The film opens during Major League Baseball’s 2001 post-season. The A’s have not only just lost in the opening round of the playoffs to the New York Yankees, but shortly thereafter they will also lose their three superstar players to other teams (one to the same Yankees). With only a fraction of the payroll that the richest teams (ahem, Yankees) have, the A’s can’t afford the salaries commanded by top-tier players.
Burned out from always losing their most talented players to the richer teams, a desperate Beane (Brad Pitt) has an a-ha moment during the off-season. With the help of Yale econ grad Peter Brand (Jonah Hill), and drawing from the theories of oft-maligned baseball statistician Bill James, Beane starts relying on detailed mathematical performance analyses to evaluate the potential of new players. The goal is to spend the limited funds on a lot of inexpensive and mostly overlooked specialists instead of just a superstar or two. Naturally, the nontraditional management approach creates heavy tension between Beane, his crusty scouts, and A’s head coach Arte Howe (the always great Philip Seymour Hoffman), who prefer to stick with the old, mostly instinctual scouting approach.

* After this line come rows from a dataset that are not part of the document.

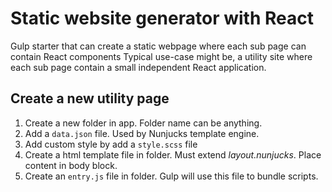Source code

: # Static website generator with React
Gulp starter that can create a static webpage where each sub page can contain React components
Typical use-case might be, a utility site where each sub page contain a small independent React application.

## Create a new utility page
1. Create a new folder in app. Folder name can be anything.
2. Add a `data.json` file. Used by Nunjucks template engine.
3. Add custom style by add a `style.scss` file
4. Create a html template file in folder. Must extend *layout.nunjucks*. Place content in body block.
5. Create an `entry.js` file in folder. Gulp will use this file to bundle scripts.

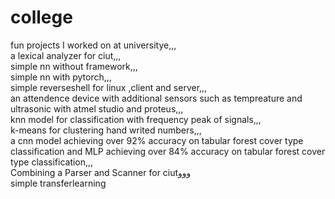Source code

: # college
fun projects I worked on at universitye,,,  
a lexical analyzer for ciut,,,  
simple nn without framework,,,  
simple nn with pytorch,,,  
simple reverseshell for linux ,client and server,,,  
an attendence device with additional sensors such as tempreature and ultrasonic with atmel studio and proteus,,,  
knn model for classification with frequency peak of signals,,,  
k-means for clustering hand writed numbers,,,  
a cnn model  achieving over 92% accuracy on tabular forest cover type classification and MLP achieving over 84% accuracy on tabular forest cover type classification,,,  
Combining a Parser and Scanner for ciutووو  
simple transferlearning

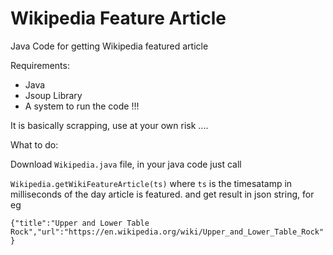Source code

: # Wikipedia Feature Article
Java Code for getting Wikipedia featured article

Requirements:

* Java
* Jsoup Library
* A system to run the code !!!

It is basically scrapping, use at your own risk ....

What to do:


Download `Wikipedia.java` file, in your java code just call

`Wikipedia.getWikiFeatureArticle(ts)` where `ts` is the timesatamp in milliseconds of the day article is featured.
and get result in json string, for eg

`{"title":"Upper and Lower Table Rock","url":"https://en.wikipedia.org/wiki/Upper_and_Lower_Table_Rock"}`
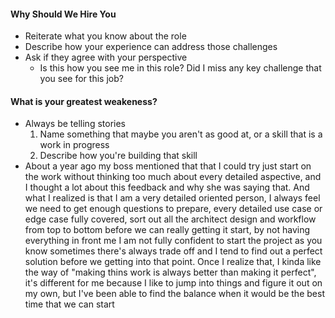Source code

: #### Why Should We Hire You
- Reiterate what you know about the role
- Describe how your experience can address those challenges
- Ask if they agree with your perspective
	- Is this how you see me in this role? Did I miss any key challenge that you see for this job?
#### What is your greatest weakeness?
- Always be telling stories
	1. Name something that maybe you aren't as good at, or a skill that is a work in progress
	2. Describe how you're building that skill
- About a year ago my boss mentioned that that I could try just start on the work without thinking too much about every detailed aspective, and I thought a lot about this feedback and why she was saying that. And what I realized is that I am a very detailed oriented person, I always feel we need to get enough questions to prepare, every detailed use case or edge case fully covered, sort out all the architect design  and workflow from top to bottom before we can really getting it start, by not having everything in front me I am not fully confident to start the project as you know sometimes there's always trade off and I tend to find out a perfect solution before we getting into that point. Once I realize that, I kinda like the way of "making thins work is always better than making it perfect", it's different for me because I like to jump into things and figure it out on my own, but I've been able to find the balance when it would be the best time that we can start
<!--stackedit_data:
eyJoaXN0b3J5IjpbLTk0ODc1Njk1Ml19
-->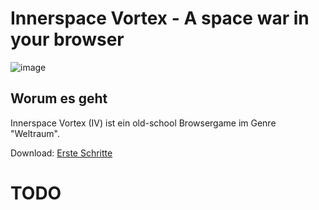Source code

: # Innerspace Vortex - A space war in your browser

![image](https://github.com/MHasenmaier/Innerspace-Vortex/assets/25233028/e2f7c922-7bfa-4a24-b7ca-f64bf8ce5804)

## Worum es geht

Innerspace Vortex (IV) ist ein old-school Browsergame im Genre "Weltraum".  

Download:
[Erste Schritte](https://github.com/MHasenmaier/Innerspace-Vortex/blob/main/Innerspace-Vortex-v20240521.zip)

# TODO 
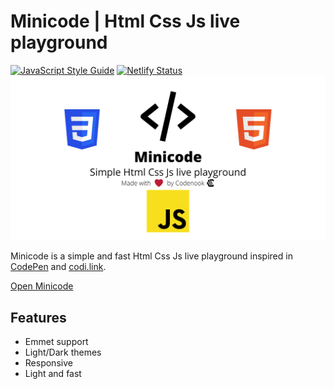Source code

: # Minicode | Html Css Js live playground

[![JavaScript Style Guide](https://img.shields.io/badge/code_style-standard-brightgreen.svg)](https://standardjs.com)
[![Netlify Status](https://api.netlify.com/api/v1/badges/4996d983-626f-48ae-85bb-1dd1e279c8f9/deploy-status)](https://app.netlify.com/sites/minicode/deploys)
![Image preview](public/metabanner.png)

Minicode is a simple and fast Html Css Js live playground inspired in [CodePen](codepen.com) and [codi.link](codi.link).

[Open Minicode](minicode.netlify.app)

## Features

- Emmet support
- Light/Dark themes
- Responsive
- Light and fast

So, how does a movie about number-crunching have any heart? First, the players Beane picks are characters in desperate need of some faith. They’re a bunch of unknowns and has-beens, and Beane and Brand are the only ones who have faith in their potential. He’s picked them not because they swing big, but because they know how to get on base often (thus in scoring position)—whether through walks or smaller hits. And we root for their blue-collar approach.
Second, there are Beane’s personal demons. The constant stress and doubts about his managerial style are juxtaposed against flashbacks of his tumultuous career as a young ball player who never did measure up on the field despite a lot of hype. The whole haunted-by-his-past subplot, while occasionally cheesy, provides a real depth to Beane’s story.
With Aaron Sorkin (The Social Network) adapting the script, it’s no wonder that the narrative stays especially sharp for a sports movie, and Pitt elevates things further with his charismatic portrayal of Beane.
Unlike other sports movies, Moneyball doesn’t fall back on sensationalizing some big miracle, reveling instead in small, refreshingly unexpected victories as much as the big-game moments.